As Time Goes By
Auf den Hund gekommen

Es regnet. Natürlich regnet es. Bretagne… Ich hätte es wissen müssen, aber ich stand ja schon gestern Abend mit meiner optimistischen Art unter einem dieser spärlich flackernden Laternenlichter und dachte, der Himmel sieht eigentlich ganz vielversprechend aus. War er nicht. Der Wind peitscht mir das Wasser ins Gesicht, und meine Schuhe – nicht wasserdicht – saugen sich bei jedem Schritt voller.
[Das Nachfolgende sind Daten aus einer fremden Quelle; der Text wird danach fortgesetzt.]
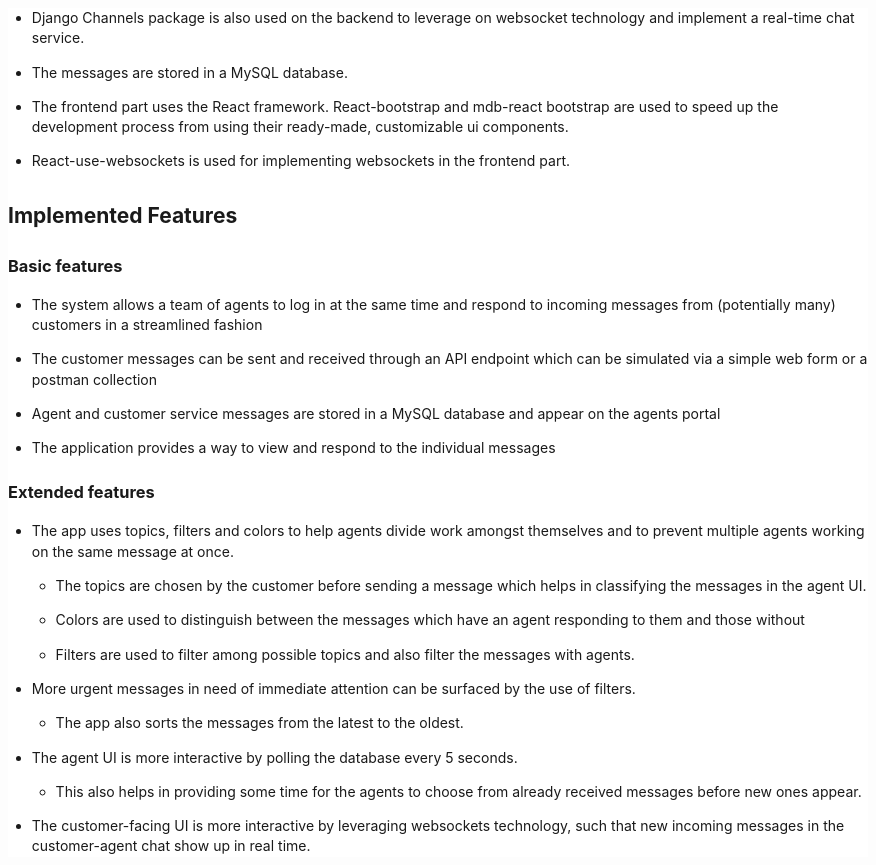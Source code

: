 -   Django Channels package is also used on the backend to leverage on
    websocket technology and implement a real-time chat service.

-   The messages are stored in a MySQL database.

-   The frontend part uses the React framework. React-bootstrap and
    mdb-react bootstrap are used to speed up the development process
    from using their ready-made, customizable ui components.

-   React-use-websockets is used for implementing websockets in the
    frontend part.

## Implemented Features

### Basic features

-   The system allows a team of agents to log in at the same time and
    respond to incoming messages from (potentially many) customers in a
    streamlined fashion

-   The customer messages can be sent and received through an API
    endpoint which can be simulated via a simple web form or a postman
    collection

-   Agent and customer service messages are stored in a MySQL database
    and appear on the agents portal

-   The application provides a way to view and respond to the individual
    messages

### Extended features

-   The app uses topics, filters and colors to help agents divide work
    amongst themselves and to prevent multiple agents working on the
    same message at once.

    -   The topics are chosen by the customer before sending a message
        which helps in classifying the messages in the agent UI.

    -   Colors are used to distinguish between the messages which have
        an agent responding to them and those without

    -   Filters are used to filter among possible topics and also filter
        the messages with agents.

-   More urgent messages in need of immediate attention can be surfaced
    by the use of filters.

    -   The app also sorts the messages from the latest to the oldest.

-   The agent UI is more interactive by polling the database every 5
    seconds.

    -   This also helps in providing some time for the agents to choose
        from already received messages before new ones appear.

-   The customer-facing UI is more interactive by leveraging websockets
    technology, such that new incoming messages in the customer-agent chat
    show up in real time.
Der Strand ist leer. Natürlich ist er das. Kein vernünftiger Mensch würde bei diesem Wetter hier rumlaufen, außer vielleicht ein paar Verrückte, die ihr Hundeglück suchen. Und tatsächlich, da ist er: ein kleiner, kläffender Bastard von einem Hund, vielleicht ein Jack Russell, vielleicht einfach irgendwas, das mal Lust hatte, groß rauszukommen. Er rennt auf mich zu, so zielstrebig, dass ich kurz überlege, ob ich ihn kenne.
„Na, du auch hier gestrandet?“ frage ich ihn. Der Hund bleibt stehen, mustert mich wie einen schlechten Witz, den man schon zu oft gehört hat, und läuft dann weiter. Kein Besitzer in Sicht. Wahrscheinlich gehört er zu einem der Fischer, die hier morgens mit ihren Booten losziehen. Ich stelle mir vor, wie er unter Deck sitzt, eine Kapitänsmütze auf dem Kopf, besser angezogen als ich. Selbst der Hund scheint mehr Lebenssinn zu haben.
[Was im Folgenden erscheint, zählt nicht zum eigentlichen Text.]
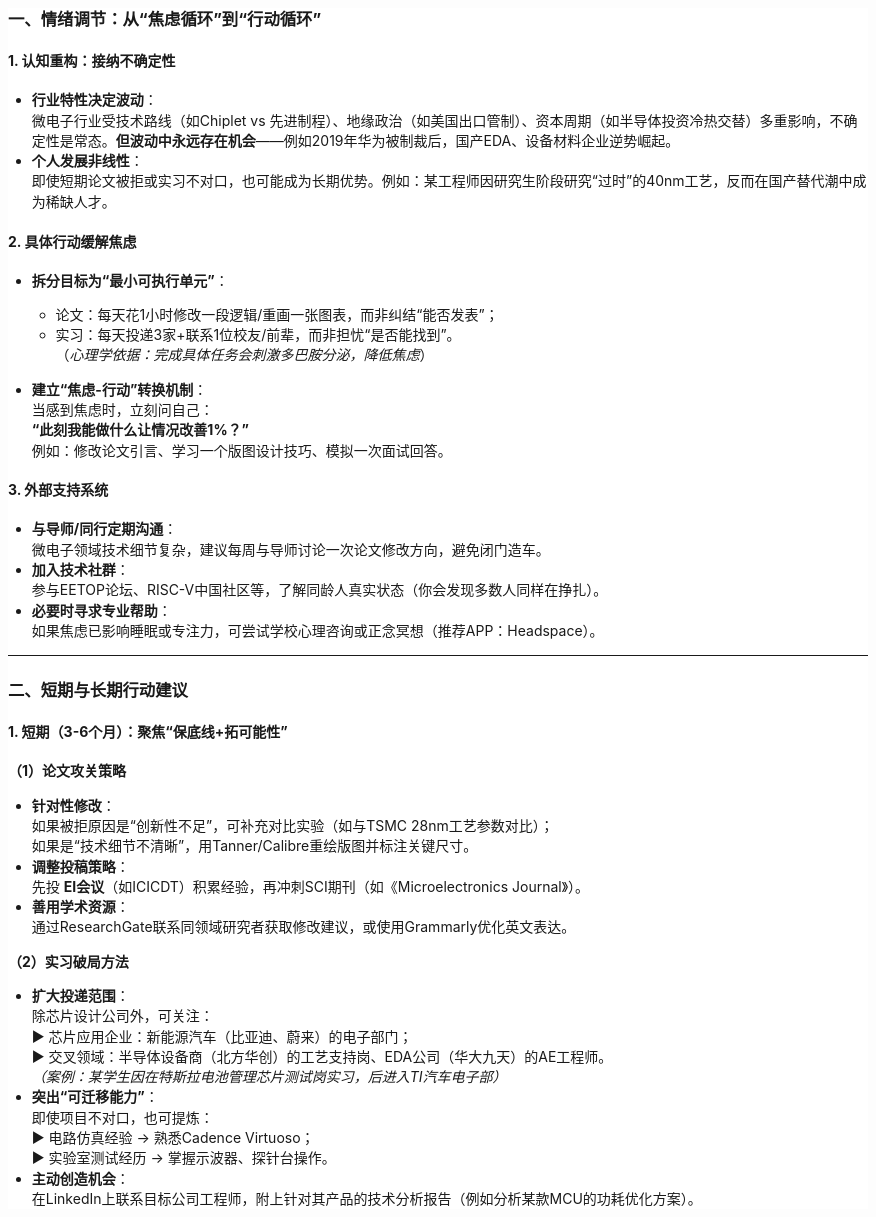 ### **一、情绪调节：从“焦虑循环”到“行动循环”**
#### **1. 认知重构：接纳不确定性**
- **行业特性决定波动**：  
  微电子行业受技术路线（如Chiplet vs 先进制程）、地缘政治（如美国出口管制）、资本周期（如半导体投资冷热交替）多重影响，不确定性是常态。**但波动中永远存在机会**——例如2019年华为被制裁后，国产EDA、设备材料企业逆势崛起。
- **个人发展非线性**：  
  即使短期论文被拒或实习不对口，也可能成为长期优势。例如：某工程师因研究生阶段研究“过时”的40nm工艺，反而在国产替代潮中成为稀缺人才。

#### **2. 具体行动缓解焦虑**
- **拆分目标为“最小可执行单元”**：  
  - 论文：每天花1小时修改一段逻辑/重画一张图表，而非纠结“能否发表”；  
  - 实习：每天投递3家+联系1位校友/前辈，而非担忧“是否能找到”。  
  （*心理学依据：完成具体任务会刺激多巴胺分泌，降低焦虑*）

- **建立“焦虑-行动”转换机制**：  
  当感到焦虑时，立刻问自己：  
  **“此刻我能做什么让情况改善1%？”**  
  例如：修改论文引言、学习一个版图设计技巧、模拟一次面试回答。

#### **3. 外部支持系统**
- **与导师/同行定期沟通**：  
  微电子领域技术细节复杂，建议每周与导师讨论一次论文修改方向，避免闭门造车。
- **加入技术社群**：  
  参与EETOP论坛、RISC-V中国社区等，了解同龄人真实状态（你会发现多数人同样在挣扎）。
- **必要时寻求专业帮助**：  
  如果焦虑已影响睡眠或专注力，可尝试学校心理咨询或正念冥想（推荐APP：Headspace）。

---

### **二、短期与长期行动建议**
#### **1. 短期（3-6个月）：聚焦“保底线+拓可能性”**
**（1）论文攻关策略**  
- **针对性修改**：  
  如果被拒原因是“创新性不足”，可补充对比实验（如与TSMC 28nm工艺参数对比）；  
  如果是“技术细节不清晰”，用Tanner/Calibre重绘版图并标注关键尺寸。  
- **调整投稿策略**：  
  先投 **EI会议**（如ICICDT）积累经验，再冲刺SCI期刊（如《Microelectronics Journal》）。  
- **善用学术资源**：  
  通过ResearchGate联系同领域研究者获取修改建议，或使用Grammarly优化英文表达。

**（2）实习破局方法**  
- **扩大投递范围**：  
  除芯片设计公司外，可关注：  
  ▶︎ 芯片应用企业：新能源汽车（比亚迪、蔚来）的电子部门；  
  ▶︎ 交叉领域：半导体设备商（北方华创）的工艺支持岗、EDA公司（华大九天）的AE工程师。  
  *（案例：某学生因在特斯拉电池管理芯片测试岗实习，后进入TI汽车电子部）*  
- **突出“可迁移能力”**：  
  即使项目不对口，也可提炼：  
  ▶︎ 电路仿真经验 → 熟悉Cadence Virtuoso；  
  ▶︎ 实验室测试经历 → 掌握示波器、探针台操作。  
- **主动创造机会**：  
  在LinkedIn上联系目标公司工程师，附上针对其产品的技术分析报告（例如分析某款MCU的功耗优化方案）。
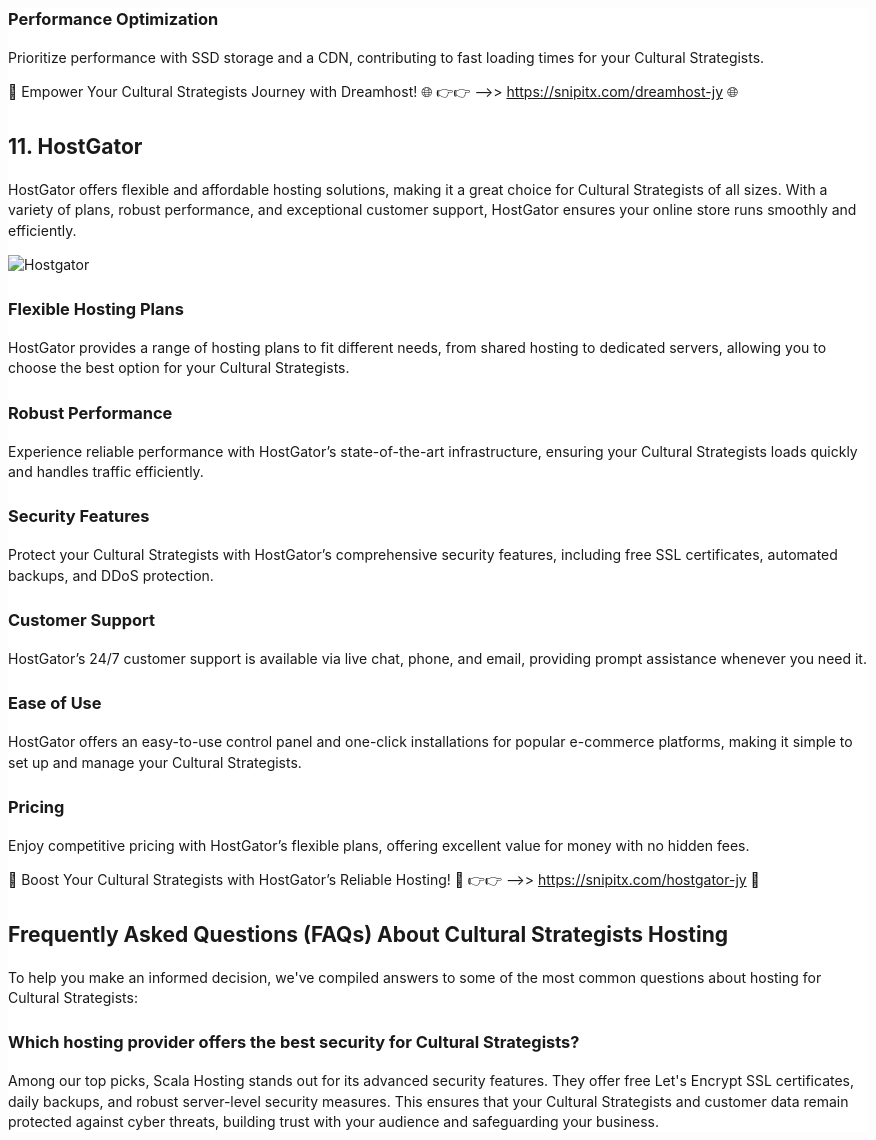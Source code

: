 ### Performance Optimization
Prioritize performance with SSD storage and a CDN, contributing to fast loading times for your Cultural Strategists.

🚀 Empower Your Cultural Strategists Journey with Dreamhost! 🌐
👉👉 -->> https://snipitx.com/dreamhost-jy 🌐

## 11. HostGator

HostGator offers flexible and affordable hosting solutions, making it a great choice for Cultural Strategists of all sizes. With a variety of plans, robust performance, and exceptional customer support, HostGator ensures your online store runs smoothly and efficiently.

![Hostgator](https://i.imgur.com/SNC0dSu.jpeg "Hostgator Hosting")

### Flexible Hosting Plans
HostGator provides a range of hosting plans to fit different needs, from shared hosting to dedicated servers, allowing you to choose the best option for your Cultural Strategists.

### Robust Performance
Experience reliable performance with HostGator’s state-of-the-art infrastructure, ensuring your Cultural Strategists loads quickly and handles traffic efficiently.

### Security Features
Protect your Cultural Strategists with HostGator’s comprehensive security features, including free SSL certificates, automated backups, and DDoS protection.

### Customer Support
HostGator’s 24/7 customer support is available via live chat, phone, and email, providing prompt assistance whenever you need it.

### Ease of Use
HostGator offers an easy-to-use control panel and one-click installations for popular e-commerce platforms, making it simple to set up and manage your Cultural Strategists.

### Pricing
Enjoy competitive pricing with HostGator’s flexible plans, offering excellent value for money with no hidden fees.

🌟 Boost Your Cultural Strategists with HostGator’s Reliable Hosting! 🚀
👉👉 -->> https://snipitx.com/hostgator-jy 🚀

## Frequently Asked Questions (FAQs) About Cultural Strategists Hosting

To help you make an informed decision, we've compiled answers to some of the most common questions about hosting for Cultural Strategists:

### Which hosting provider offers the best security for Cultural Strategists? 
Among our top picks, Scala Hosting stands out for its advanced security features. They offer free Let's Encrypt SSL certificates, daily backups, and robust server-level security measures. This ensures that your Cultural Strategists and customer data remain protected against cyber threats, building trust with your audience and safeguarding your business.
Marie hatte heute Morgen ihre rote Reizwäsche angezogen, einfach so, ohne Grund. Das macht sie manchmal. Sie sagt, es gibt ihr ein Gefühl von Kontrolle, auch wenn sie den ganzen Tag nur in Jogginghose rumläuft. Und dann stand sie da, vor diesem altmodischen Spiegel in unserem Zimmer, der so angelaufen ist, dass man mehr Ahnung von sich selbst hat als ein echtes Bild. „Gehen wir nach Brest?“ hatte sie gefragt, die Stimme mit diesem leicht ironischen Unterton, als sei es meine Idee gewesen. Ich hatte nur die Schultern gezuckt. Brest, Moguéran, Regen – alles das Gleiche.
Aber wir fuhren nicht nach Brest. Irgendwie blieb sie einfach in der Tür stehen, zog eine der Zigaretten aus der Packung, dann ließ sie den Blick über den grauen Horizont schweifen und sagte: „Später.“ Später, wie immer. Später reden wir. Später fahren wir. Später alles.
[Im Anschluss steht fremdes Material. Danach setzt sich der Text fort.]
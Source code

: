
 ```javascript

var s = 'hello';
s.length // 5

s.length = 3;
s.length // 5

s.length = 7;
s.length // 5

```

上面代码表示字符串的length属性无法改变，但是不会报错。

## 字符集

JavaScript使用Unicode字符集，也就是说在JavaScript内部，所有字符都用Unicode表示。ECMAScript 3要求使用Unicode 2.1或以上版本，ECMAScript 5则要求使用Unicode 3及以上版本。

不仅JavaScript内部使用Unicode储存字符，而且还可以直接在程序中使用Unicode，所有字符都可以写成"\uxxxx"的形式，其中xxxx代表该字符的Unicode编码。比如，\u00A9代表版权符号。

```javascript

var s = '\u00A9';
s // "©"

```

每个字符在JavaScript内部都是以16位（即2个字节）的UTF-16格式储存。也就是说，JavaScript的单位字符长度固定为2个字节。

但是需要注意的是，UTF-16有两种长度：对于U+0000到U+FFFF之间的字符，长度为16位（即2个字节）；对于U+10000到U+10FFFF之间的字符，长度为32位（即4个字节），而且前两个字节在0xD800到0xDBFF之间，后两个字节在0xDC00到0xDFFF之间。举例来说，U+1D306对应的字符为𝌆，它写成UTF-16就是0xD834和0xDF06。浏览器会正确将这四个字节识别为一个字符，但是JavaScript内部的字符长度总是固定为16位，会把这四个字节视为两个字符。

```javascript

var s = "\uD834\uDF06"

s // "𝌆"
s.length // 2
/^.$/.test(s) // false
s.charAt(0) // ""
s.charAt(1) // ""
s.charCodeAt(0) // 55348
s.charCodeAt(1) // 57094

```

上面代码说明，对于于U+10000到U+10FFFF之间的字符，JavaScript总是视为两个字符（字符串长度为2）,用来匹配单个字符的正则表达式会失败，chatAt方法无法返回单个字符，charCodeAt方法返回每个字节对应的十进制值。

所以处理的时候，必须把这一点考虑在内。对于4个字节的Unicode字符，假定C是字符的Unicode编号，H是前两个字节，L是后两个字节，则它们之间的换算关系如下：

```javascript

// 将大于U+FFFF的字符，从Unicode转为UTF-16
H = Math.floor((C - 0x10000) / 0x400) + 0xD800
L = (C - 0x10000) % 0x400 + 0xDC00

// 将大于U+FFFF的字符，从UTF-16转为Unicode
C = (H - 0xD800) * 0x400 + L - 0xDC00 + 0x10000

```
Der Hund ist weg. Ich schaue mich um, aber er hat sich in den Dünen versteckt oder einen besseren Idioten gefunden, dem er folgen kann. Vielleicht bin ich der Idiot. Es fängt an, heftiger zu regnen, und ich überlege, ob ich umdrehen soll, aber die Vorstellung, zurück ins Zimmer zu kommen, wo Marie immer noch in ihrer Jogginghose sitzt und halb gerauchte Zigaretten in einem Aschenbecher ausdrückt, hält mich davon ab. Also gehe ich weiter, die Schuhe jetzt völlig durchnässt, die Jeans schwer wie Blei.
Ich denke an den letzten Sommer, als wir hier waren. Da war alles anders. Oder es schien anders. Die Sonne hatte uns beiden Sommersprossen geschenkt, und Marie lachte über meine Brille, die mir ständig von der Nase rutschte, weil ich so schwitzte. „Du bist wie ein alter Mann“, hatte sie gesagt, und ich hatte gelächelt, weil ich wusste, dass sie es liebevoll meinte. Liebevoll, das konnte sie sein, damals. Jetzt wirkt alles, als hätte es eine Patina aus Frustration und Langeweile bekommen. Selbst die rote Reizwäsche.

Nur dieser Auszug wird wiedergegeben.